━━━━━ DATA SHOWN ━━━━━

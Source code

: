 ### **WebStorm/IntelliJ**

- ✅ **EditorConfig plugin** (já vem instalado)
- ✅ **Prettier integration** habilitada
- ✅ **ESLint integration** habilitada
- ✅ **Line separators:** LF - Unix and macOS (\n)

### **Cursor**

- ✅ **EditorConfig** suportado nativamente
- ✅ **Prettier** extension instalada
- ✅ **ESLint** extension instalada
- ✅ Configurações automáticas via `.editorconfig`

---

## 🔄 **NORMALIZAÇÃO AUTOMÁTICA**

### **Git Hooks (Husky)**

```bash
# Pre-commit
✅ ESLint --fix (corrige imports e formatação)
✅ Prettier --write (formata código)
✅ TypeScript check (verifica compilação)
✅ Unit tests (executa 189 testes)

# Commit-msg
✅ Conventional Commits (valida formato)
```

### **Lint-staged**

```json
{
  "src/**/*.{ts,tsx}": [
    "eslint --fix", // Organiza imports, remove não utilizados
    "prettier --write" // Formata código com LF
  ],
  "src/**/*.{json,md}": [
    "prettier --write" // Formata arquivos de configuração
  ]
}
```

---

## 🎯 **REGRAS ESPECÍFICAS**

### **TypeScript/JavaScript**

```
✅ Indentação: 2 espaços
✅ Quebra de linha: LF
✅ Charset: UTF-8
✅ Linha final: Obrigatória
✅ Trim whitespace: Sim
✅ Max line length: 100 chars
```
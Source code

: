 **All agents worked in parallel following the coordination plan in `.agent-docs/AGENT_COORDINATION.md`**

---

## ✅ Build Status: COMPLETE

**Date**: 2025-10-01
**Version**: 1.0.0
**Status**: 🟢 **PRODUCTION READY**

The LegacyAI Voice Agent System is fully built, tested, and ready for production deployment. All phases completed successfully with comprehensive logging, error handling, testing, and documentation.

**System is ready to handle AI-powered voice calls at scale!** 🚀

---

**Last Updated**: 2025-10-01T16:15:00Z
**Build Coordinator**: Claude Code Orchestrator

━━━━━

- _WHAT IS REQUIRED_:
Every entry above needs to be quoted exactly.

- _ANSWER TO THE PROBLEM_:
Source code

: ### **WebStorm/IntelliJ**

- ✅ **EditorConfig plugin** (já vem instalado)
- ✅ **Prettier integration** habilitada
- ✅ **ESLint integration** habilitada
- ✅ **Line separators:** LF - Unix and macOS (\n)

### **Cursor**

- ✅ **EditorConfig** suportado nativamente
- ✅ **Prettier** extension instalada
- ✅ **ESLint** extension instalada
- ✅ Configurações automáticas via `.editorconfig`

---

## 🔄 **NORMALIZAÇÃO AUTOMÁTICA**

### **Git Hooks (Husky)**

```bash
# Pre-commit
✅ ESLint --fix (corrige imports e formatação)
✅ Prettier --write (formata código)
✅ TypeScript check (verifica compilação)
✅ Unit tests (executa 189 testes)

# Commit-msg
✅ Conventional Commits (valida formato)
```

### **Lint-staged**

```json
{
  "src/**/*.{ts,tsx}": [
    "eslint --fix", // Organiza imports, remove não utilizados
    "prettier --write" // Formata código com LF
  ],
  "src/**/*.{json,md}": [
    "prettier --write" // Formata arquivos de configuração
  ]
}
```

---

## 🎯 **REGRAS ESPECÍFICAS**

### **TypeScript/JavaScript**

```
✅ Indentação: 2 espaços
✅ Quebra de linha: LF
✅ Charset: UTF-8
✅ Linha final: Obrigatória
✅ Trim whitespace: Sim
✅ Max line length: 100 chars
```
Source code

: **All agents worked in parallel following the coordination plan in `.agent-docs/AGENT_COORDINATION.md`**

---

## ✅ Build Status: COMPLETE

**Date**: 2025-10-01
**Version**: 1.0.0
**Status**: 🟢 **PRODUCTION READY**

The LegacyAI Voice Agent System is fully built, tested, and ready for production deployment. All phases completed successfully with comprehensive logging, error handling, testing, and documentation.

**System is ready to handle AI-powered voice calls at scale!** 🚀

---

**Last Updated**: 2025-10-01T16:15:00Z
**Build Coordinator**: Claude Code Orchestrator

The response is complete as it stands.